Lo sucedido en ese acto evidenció la complejidad de un proceso irresuelto por más de 50 años, en un contexto en el se han incrementado de manera notable las funciones de las fuerzas armadas y en que la Fiscalía General de la República (FGR) evade su responsabilidad en la investigación y judicialización demandadas enarboladas por los colectivos de víctimas y las organizaciones de la sociedad civil. Antes y después del acto en el CM1, hemos subrayado que los testigos estatales son vitales para el esclarecimiento y que la FGR es quien debe apremiar sus declaraciones.
Hoy, la suma de esfuerzos históricos está cerrando las pinzas para develar lo ocurrido, incluyendo los nombres de los perpetradores que se pensaron anónimos.

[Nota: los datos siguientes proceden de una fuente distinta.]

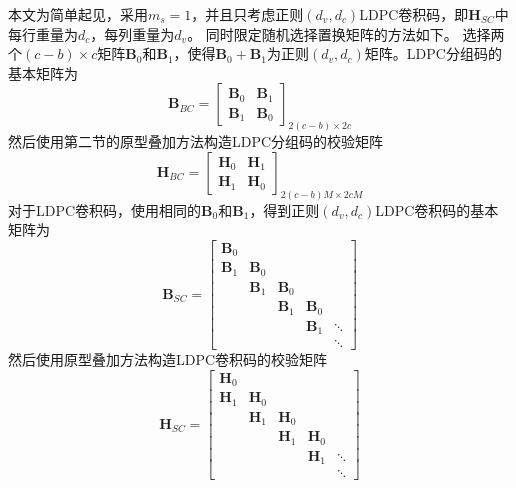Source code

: 本文为简单起见，采用$m_s=1$，并且只考虑正则$(d_v,d_c)$LDPC卷积码，即$\mathbf{H}_{SC}$中每行重量为$d_c$，每列重量为$d_v$。
同时限定随机选择置换矩阵的方法如下。
选择两个$(c-b)\times c$矩阵$\mathbf{B}_0$和$\mathbf{B}_1$，使得$\mathbf{B}_0 + \mathbf{B}_1$为正则$(d_v,d_c)$矩阵。LDPC分组码的基本矩阵为
\begin{equation}
    \mathbf{B}_{BC} = \left[
          \begin{array}{cc}
            \mathbf{B}_0 & \mathbf{B}_1\\
            \mathbf{B}_1 & \mathbf{B}_0
          \end{array} \right]_{2(c-b)\times 2c}
\end{equation}
然后使用第二节的原型叠加方法构造LDPC分组码的校验矩阵
\begin{equation}
    \mathbf{H}_{BC} = \left[
          \begin{array}{cc}
            \mathbf{H}_0 & \mathbf{H}_1\\
            \mathbf{H}_1 & \mathbf{H}_0
          \end{array} \right]_{2(c-b)M \times 2cM}
\end{equation}
对于LDPC卷积码，使用相同的$\mathbf{B}_0$和$\mathbf{B}_1$，得到正则$(d_v,d_c)$LDPC卷积码的基本矩阵为
\begin{equation}
    \mathbf{B}_{SC} = \left[
          \begin{array}{ccccc}
            \mathbf{B}_0 & & & & \\
            \mathbf{B}_1 & \mathbf{B}_0 & & & \\
             & \mathbf{B}_1 & \mathbf{B}_0 & & \\
             & & \mathbf{B}_1 & \mathbf{B}_0 & \\
             & & & \mathbf{B}_1 & \ddots \\
             & & & & \ddots
          \end{array} \right]
\end{equation}
然后使用原型叠加方法构造LDPC卷积码的校验矩阵
\begin{equation}
    \mathbf{H}_{SC} = \left[
          \begin{array}{ccccc}
            \mathbf{H}_0 & & & & \\
            \mathbf{H}_1 & \mathbf{H}_0 & & & \\
             & \mathbf{H}_1 & \mathbf{H}_0 & & \\
             & & \mathbf{H}_1 & \mathbf{H}_0 & \\
             & & & \mathbf{H}_1 & \ddots \\
             & & & & \ddots
          \end{array} \right]
\end{equation}
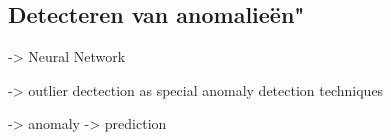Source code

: 
\subsection{Detecteren van anomalie\"en"}
\label{subsection:anomaly}

\TODO

\TODO \cite{ramesh2012wireless} -> Neural Network

\TODO \cite{zhang2010outlier} -> outlier dectection as special anomaly detection techniques

\TODO \cite{zhijie2012intrusion} -> anomaly -> prediction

La terquedad de la memoria los alcanzó. Lidian con el temor de que descendientes, vecinos y comunidad conozcan su trayectoria contrainsurgente. En el último año de litigio en el caso de mi madre, durante las diligencias en la Fiscalía General de la República, la defensa legal del Centro Prodh y yo hemos observado el desconcierto en los rostros de los exagentes de la Dirección Federal de Seguridad (DFS) al leer sus nombres en los registros elaborados por ellos mismos décadas atrás. La negación sistemática y los exabruptos no disimulan el miedo ante una posible consignación por violaciones graves a los derechos humanos perpetradas en contra de civiles e insurgentes.
Las resistencias al interior de los poderes de la nación y del personal contrainsurgente que sobrevive confirman que el proceso de investigación, esclarecimiento, narración y castigo por violencia política será extenuante y complicado. A partir del mes de septiembre, la Comisión de la Verdad, integrada por los cinco mecanismos de esclarecimiento histórico, apoyo a la justicia, búsqueda, reparación integral y memoria, cuenta con dos años para obtener resultados sustanciales para un país sumido en la tragedia, con más de 100 mil personas desaparecidas.
En el corto plazo, la Comisión de la Verdad realizará recorridos en las instalaciones militares, iniciando por el CM1. Es preciso que, pese a las tensiones evidentes del proceso, incorporen a sobrevivientes y familiares con procesos abiertos en el reconocimiento de sitios, pues será imposible investigar sin testigos, coadyuvantes y representantes legales. Las comunidades afectadas hemos denunciado ante la Organización de las Naciones Unidas (ONU) y la Organización de los Estados Americanos (OEA) la carga que implica litigar derechos a la información y a la participación frente a las instituciones del Estado. Hacerlo frente a la Comisión de la Verdad sería inconcebible.
Estoy convencida de que el cumplimiento del mandato será posible si las personas comisionadas y el funcionariado que integran la Comisión, incluidas las fuerzas armadas, consultan y garantizan el ejercicio digno de los derechos de las personas y comunidades denunciantes, organizadas o no. Contrario a vulnerar la autonomía e independencia de la Comisión, la consulta y el derecho de coadyuvancia alientan la construcción y el cuidado de un espacio experto, democrático, pedagógico y con perspectiva de derechos humanos que, finalmente, resuelva un proceso cruento, oculto y desestimado por el Estado en el pasado reciente de nuestro país.